La cour relève que cette seule mention qui s’apparente à une formule de style est insuffisante pour caractériser l’impossibilité de rechercher un tiers.
De même, la seule mention dans la décision d’admission du même jour «Tuteur ne veut se porter tiers», sans la moindre précision sur les conditions dans lesquelles cette information a été recueillie par l’établissement hospitalier auprès du tuteur, comme sur l’impossibilité de recourir à des membres de la famille, ne permet pas à la cour d’exercer son contrôle sur l’effectivité des vaines recherches de tiers alléguées dans le certificat médical précité.
Il n’est dès lors pas justifié qu’aucune personne n’auraient pas été en mesure de solliciter l’hospitalisation de l’intéressé.
Il y a donc lieu de considérer que la procédure est irrégulière.
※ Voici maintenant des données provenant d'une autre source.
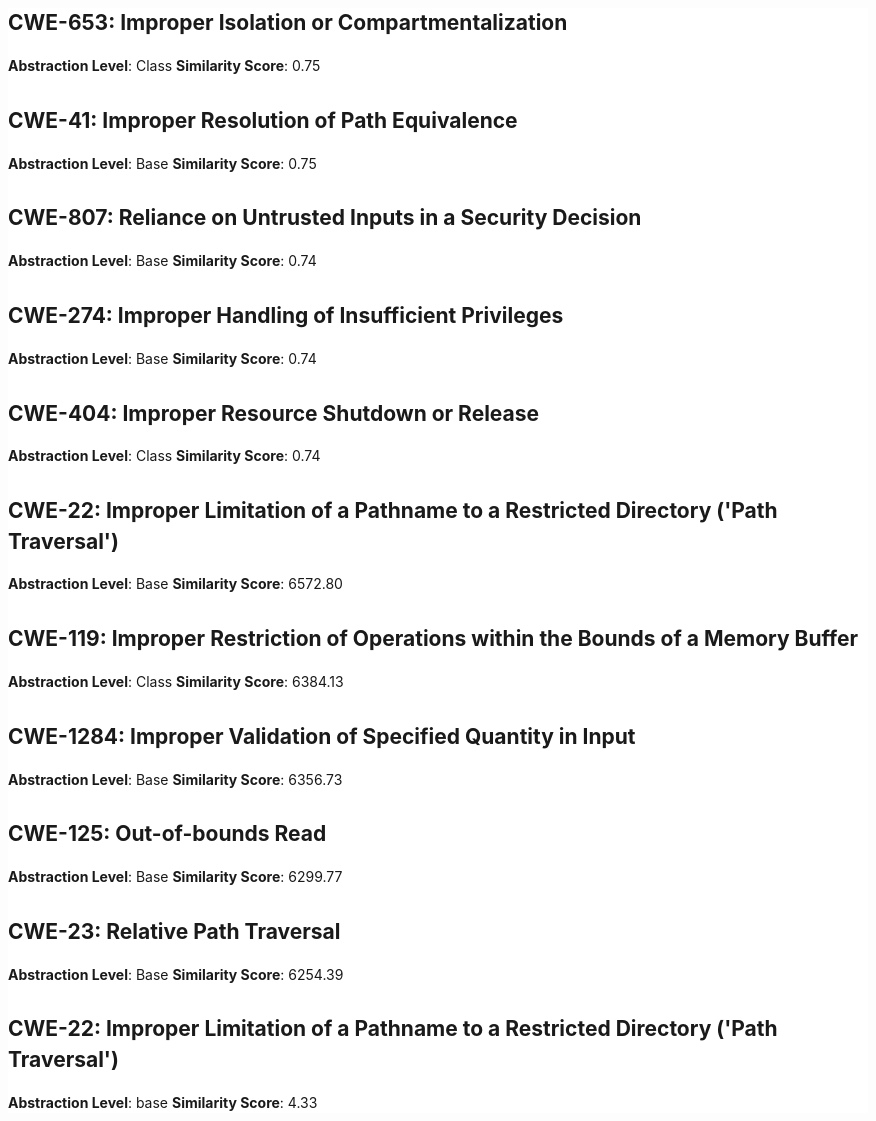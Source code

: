 ## CWE-653: Improper Isolation or Compartmentalization
**Abstraction Level**: Class
**Similarity Score**: 0.75

## CWE-41: Improper Resolution of Path Equivalence
**Abstraction Level**: Base
**Similarity Score**: 0.75

## CWE-807: Reliance on Untrusted Inputs in a Security Decision
**Abstraction Level**: Base
**Similarity Score**: 0.74

## CWE-274: Improper Handling of Insufficient Privileges
**Abstraction Level**: Base
**Similarity Score**: 0.74

## CWE-404: Improper Resource Shutdown or Release
**Abstraction Level**: Class
**Similarity Score**: 0.74

## CWE-22: Improper Limitation of a Pathname to a Restricted Directory ('Path Traversal')
**Abstraction Level**: Base
**Similarity Score**: 6572.80

## CWE-119: Improper Restriction of Operations within the Bounds of a Memory Buffer
**Abstraction Level**: Class
**Similarity Score**: 6384.13

## CWE-1284: Improper Validation of Specified Quantity in Input
**Abstraction Level**: Base
**Similarity Score**: 6356.73

## CWE-125: Out-of-bounds Read
**Abstraction Level**: Base
**Similarity Score**: 6299.77

## CWE-23: Relative Path Traversal
**Abstraction Level**: Base
**Similarity Score**: 6254.39

## CWE-22: Improper Limitation of a Pathname to a Restricted Directory ('Path Traversal')
**Abstraction Level**: base
**Similarity Score**: 4.33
Or si l’absence totale de tiers identifié et localisé permet la mise en 'uvre de la procédure de péril imminent au vu d’un seul certificat médical « à titre exceptionnel », la présence de tiers impose la mise en 'uvre de la procédure ordinaire, avec l’établissement de deux certificats, sauf à exposer les obstacles qui interdisent la demande de ces tiers.
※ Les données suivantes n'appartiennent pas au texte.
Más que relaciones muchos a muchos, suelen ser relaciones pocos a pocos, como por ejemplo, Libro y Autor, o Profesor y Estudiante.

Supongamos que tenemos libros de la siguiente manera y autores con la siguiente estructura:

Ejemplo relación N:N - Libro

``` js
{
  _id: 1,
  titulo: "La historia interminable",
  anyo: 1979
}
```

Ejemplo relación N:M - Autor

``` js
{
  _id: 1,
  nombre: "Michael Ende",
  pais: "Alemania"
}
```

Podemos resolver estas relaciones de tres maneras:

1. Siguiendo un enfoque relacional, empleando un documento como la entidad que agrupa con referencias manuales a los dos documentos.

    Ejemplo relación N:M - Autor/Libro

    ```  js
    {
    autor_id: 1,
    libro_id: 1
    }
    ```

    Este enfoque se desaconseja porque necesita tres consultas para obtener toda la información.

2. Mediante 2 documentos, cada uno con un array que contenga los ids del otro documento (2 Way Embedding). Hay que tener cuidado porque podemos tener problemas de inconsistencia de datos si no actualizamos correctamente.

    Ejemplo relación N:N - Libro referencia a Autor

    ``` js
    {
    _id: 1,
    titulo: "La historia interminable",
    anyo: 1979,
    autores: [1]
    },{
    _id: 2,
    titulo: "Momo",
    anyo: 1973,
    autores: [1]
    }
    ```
Dans ces conditions, l’irrégularité qui affecte la procédure, porte nécessairement grief à l’intéressé, ce qui justifie de prononcer la mainlevée de la mesure.
En conséquence, il n’est d’autre choix que de déclarer la procédure irrégulière et d’ordonner la mainlevée de la mesure.
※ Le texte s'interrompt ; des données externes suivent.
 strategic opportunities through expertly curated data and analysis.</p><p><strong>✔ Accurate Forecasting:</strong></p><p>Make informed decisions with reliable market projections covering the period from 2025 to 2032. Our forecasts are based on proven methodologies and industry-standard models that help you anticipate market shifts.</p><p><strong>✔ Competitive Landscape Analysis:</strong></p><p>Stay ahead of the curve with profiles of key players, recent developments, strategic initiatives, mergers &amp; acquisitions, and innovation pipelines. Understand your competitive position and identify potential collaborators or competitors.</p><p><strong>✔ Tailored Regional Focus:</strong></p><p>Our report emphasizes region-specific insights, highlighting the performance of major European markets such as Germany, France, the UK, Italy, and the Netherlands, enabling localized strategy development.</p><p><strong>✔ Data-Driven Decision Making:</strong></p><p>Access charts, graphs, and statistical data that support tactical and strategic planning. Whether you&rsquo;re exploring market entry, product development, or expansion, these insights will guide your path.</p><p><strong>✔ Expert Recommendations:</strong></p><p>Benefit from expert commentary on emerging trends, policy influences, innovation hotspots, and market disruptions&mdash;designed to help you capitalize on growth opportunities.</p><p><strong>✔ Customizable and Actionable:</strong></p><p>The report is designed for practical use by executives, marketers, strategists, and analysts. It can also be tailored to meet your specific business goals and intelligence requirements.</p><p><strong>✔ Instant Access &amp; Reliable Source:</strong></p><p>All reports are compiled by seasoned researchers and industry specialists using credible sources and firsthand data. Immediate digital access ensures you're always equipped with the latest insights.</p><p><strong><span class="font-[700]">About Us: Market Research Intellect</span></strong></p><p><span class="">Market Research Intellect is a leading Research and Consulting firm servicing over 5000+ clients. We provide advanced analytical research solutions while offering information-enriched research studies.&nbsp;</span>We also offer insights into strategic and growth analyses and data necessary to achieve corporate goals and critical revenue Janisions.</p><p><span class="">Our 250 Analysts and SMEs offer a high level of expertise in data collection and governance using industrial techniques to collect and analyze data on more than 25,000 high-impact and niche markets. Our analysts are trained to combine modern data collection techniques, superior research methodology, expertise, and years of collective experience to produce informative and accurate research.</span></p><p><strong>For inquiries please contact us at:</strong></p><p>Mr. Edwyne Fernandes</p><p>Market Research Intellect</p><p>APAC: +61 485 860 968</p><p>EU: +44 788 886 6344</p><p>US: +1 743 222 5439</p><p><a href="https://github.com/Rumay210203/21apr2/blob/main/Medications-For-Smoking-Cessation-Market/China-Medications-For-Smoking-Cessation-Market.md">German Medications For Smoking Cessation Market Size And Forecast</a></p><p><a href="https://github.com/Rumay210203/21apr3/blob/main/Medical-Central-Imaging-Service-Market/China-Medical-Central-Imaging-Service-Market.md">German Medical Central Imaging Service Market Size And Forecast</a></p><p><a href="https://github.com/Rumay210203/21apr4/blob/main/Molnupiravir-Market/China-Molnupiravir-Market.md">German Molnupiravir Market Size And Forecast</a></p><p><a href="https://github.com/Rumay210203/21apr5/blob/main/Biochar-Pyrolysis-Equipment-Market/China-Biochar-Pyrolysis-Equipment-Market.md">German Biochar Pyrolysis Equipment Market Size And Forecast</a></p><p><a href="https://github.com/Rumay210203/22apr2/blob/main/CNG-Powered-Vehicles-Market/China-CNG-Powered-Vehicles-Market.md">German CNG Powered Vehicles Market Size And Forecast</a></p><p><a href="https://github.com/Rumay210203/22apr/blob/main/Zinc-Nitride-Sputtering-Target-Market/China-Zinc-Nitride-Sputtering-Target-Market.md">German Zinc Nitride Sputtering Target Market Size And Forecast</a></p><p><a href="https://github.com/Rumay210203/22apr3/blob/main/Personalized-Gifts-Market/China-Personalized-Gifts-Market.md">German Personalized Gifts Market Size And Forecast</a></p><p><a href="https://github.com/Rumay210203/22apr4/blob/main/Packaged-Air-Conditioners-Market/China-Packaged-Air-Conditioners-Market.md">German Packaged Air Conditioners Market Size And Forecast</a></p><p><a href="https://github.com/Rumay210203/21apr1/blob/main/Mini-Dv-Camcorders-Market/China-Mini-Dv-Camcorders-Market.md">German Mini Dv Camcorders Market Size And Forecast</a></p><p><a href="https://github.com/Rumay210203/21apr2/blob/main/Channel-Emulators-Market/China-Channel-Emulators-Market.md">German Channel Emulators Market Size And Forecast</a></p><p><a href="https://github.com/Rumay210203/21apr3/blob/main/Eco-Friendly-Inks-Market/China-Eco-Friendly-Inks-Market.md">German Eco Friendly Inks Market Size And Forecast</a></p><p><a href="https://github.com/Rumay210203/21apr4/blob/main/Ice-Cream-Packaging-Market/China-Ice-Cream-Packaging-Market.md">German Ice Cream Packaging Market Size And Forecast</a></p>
Toutefois, au regard de la teneur des certificats médicaux versés au dossier, il convient de différer les effets de la présente décision de 24 heures, le temps pour les médecins d’élaborer, le cas échéant, un programme de soins afin d’éviter toute rupture dans la prise en charge thérapeutique de M. [K].
PAR CES MOTIFS :
Le magistrat délégué par le Premier Président,
DÉCLARE l’appel de M. [K] à l’encontre de la décision du magistrat en charge du contrôle des mesures privatives et restrictives de liberté dans le domaine des soins sans consentement du tribunal judiciaire de Dijon du 29 juillet 2025 recevable ;
INFIME l’ordonnance déférée ;
Statuant à nouveau,
DECLARE la procédure irrégulière ;
ORDONNE la mainlevée de l’hospitalisation complète de M. [K] ;
DIT que la présente décision ne prendra effet qu’à l’expiration d’un délai maximal de 24 heures à compter de sa notification, conformément aux dispositions de l’article L. 3211-12 III du code de la santé publique ;
Laisse les dépens à la charge du trésor public.